We are still in the middle of summer and it’s too early to tell how the final toll of this year’s wildfires will compare to 2023, when Canada’s fires were more than two times as big as the previous record and Greece experienced the European Union’s largest wildfire ever documented.
The interaction between human actions and a warming atmosphere that turns ecosystems into fuel makes it hard to draw precise global patterns about fires. There are too many variables.
But it’s already clear that the Earth’s hottest months threw things out of whack around the world and helped fuel this year’s wildfires. Today, I want to draw on some of our recent coverage to explain the many ways in which the new age of wildfires is changing our understanding of how our planet’s natural systems work.
Fires are hotter, bigger and arriving earlier
Both the frequency and intensity of extreme wildfires have more than doubled in the last two decades, according to a study Gaffney covered last month. Most of these more powerful fires happened in the temperate conifer forests of the United States and Canada, where extreme fire events increased by more than 11-fold, from six in 2003 to 67 in 2023, and the boreal forests that stretch across North America and Asia, where there was a 7.3-fold increase.
The scientists to whom Gaffney spoke still plan to investigate what made these fires so extreme, but they already know their findings are consistent with the effects of climate change.
Michael Falkowski, who manages the Wildlands Fires program at NASA, explained to me that hotter temperatures make the atmosphere “thirsty” so “it sucks more moisture out of the soil and vegetation.” Drier forests are more flammable and fuel bigger wildfires.
Fire season is also arriving earlier than expected in some places. In the beginning of the year, a time when the rainy season usually has started, the northern tip of the Amazon experienced a record number of wildfires.
Fires are also happening in places that should be too wet to support them. Louisiana, one of the wettest places in the United States, was on fire last year. And now, the Pantanal, the world’s largest tropical wetland, between Brazil and Bolivia, is also experiencing a record number of fires.
A pyrocumulus cloud rising from the Park fire along Highway 32 in California on Monday. Loren Elliott for The New York Times
Climate is not the only factor
In any year, the unfortunate truth is that many fires that wreak havoc in forests are set by people. That’s almost always the case in the tropics, where farmers typically set fires to burn old pasture and foster new crops. Those fires can get out of control.
But other kinds of human activity can also influence fire. The presence of roads around a forest can increase the likelihood of ignition and, subsequently, major wildfires. As my colleagues Ian Austen and Vjosa Isai have shown, some types of logging can make forests more vulnerable to wildfires in Canada, too.

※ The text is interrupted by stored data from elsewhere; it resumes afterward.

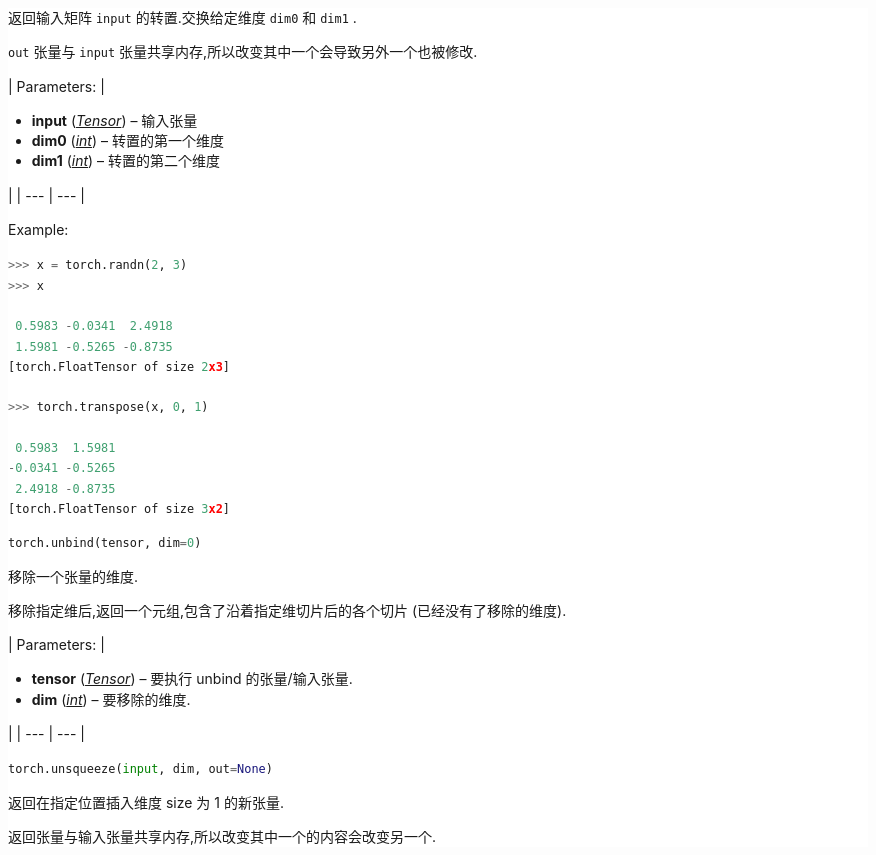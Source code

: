 返回输入矩阵 `input` 的转置.交换给定维度 `dim0` 和 `dim1` .

`out` 张量与 `input` 张量共享内存,所以改变其中一个会导致另外一个也被修改.

| Parameters: | 

*   **input** ([_Tensor_](tensors.html#torch.Tensor "torch.Tensor")) – 输入张量
*   **dim0** ([_int_](https://docs.python.org/3/library/functions.html#int "(in Python v3.6)")) – 转置的第一个维度
*   **dim1** ([_int_](https://docs.python.org/3/library/functions.html#int "(in Python v3.6)")) – 转置的第二个维度

 |
| --- | --- |

Example:

```py
>>> x = torch.randn(2, 3)
>>> x

 0.5983 -0.0341  2.4918
 1.5981 -0.5265 -0.8735
[torch.FloatTensor of size 2x3]

>>> torch.transpose(x, 0, 1)

 0.5983  1.5981
-0.0341 -0.5265
 2.4918 -0.8735
[torch.FloatTensor of size 3x2]

```

```py
torch.unbind(tensor, dim=0)
```

移除一个张量的维度.

移除指定维后,返回一个元组,包含了沿着指定维切片后的各个切片 (已经没有了移除的维度).

| Parameters: | 

*   **tensor** ([_Tensor_](tensors.html#torch.Tensor "torch.Tensor")) – 要执行 unbind 的张量/输入张量.
*   **dim** ([_int_](https://docs.python.org/3/library/functions.html#int "(in Python v3.6)")) – 要移除的维度.

 |
| --- | --- |

```py
torch.unsqueeze(input, dim, out=None)
```

返回在指定位置插入维度 size 为 1 的新张量.

返回张量与输入张量共享内存,所以改变其中一个的内容会改变另一个.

Our food system can make fires more likely, as well. In wetlands, agricultural activity can increase sedimentation, block streams, change water flow patterns and make parts of ecosystems more vulnerable to fires, Amy Pickens, an assistant research professor at the University of Maryland who monitors land cover, told me.
But identifying larger fire trends can be tricky. Pickens said that accounting for both the climate variables and more direct human factors makes it harder to draw patterns across the world.
“It is a mixture of natural and human causes,” she said.
What can be done
The fact that humans are an important factor in the new era of larger and more intense fires also means we are not helpless. National governments can, of course, control climate change. But local policies can help, too.
Indonesia was expected to have a terrible fire season during these extremely hot months, but it didn’t. Some experts say the country’s efforts to fight deforestation are part of the reason its forests were less vulnerable than expected.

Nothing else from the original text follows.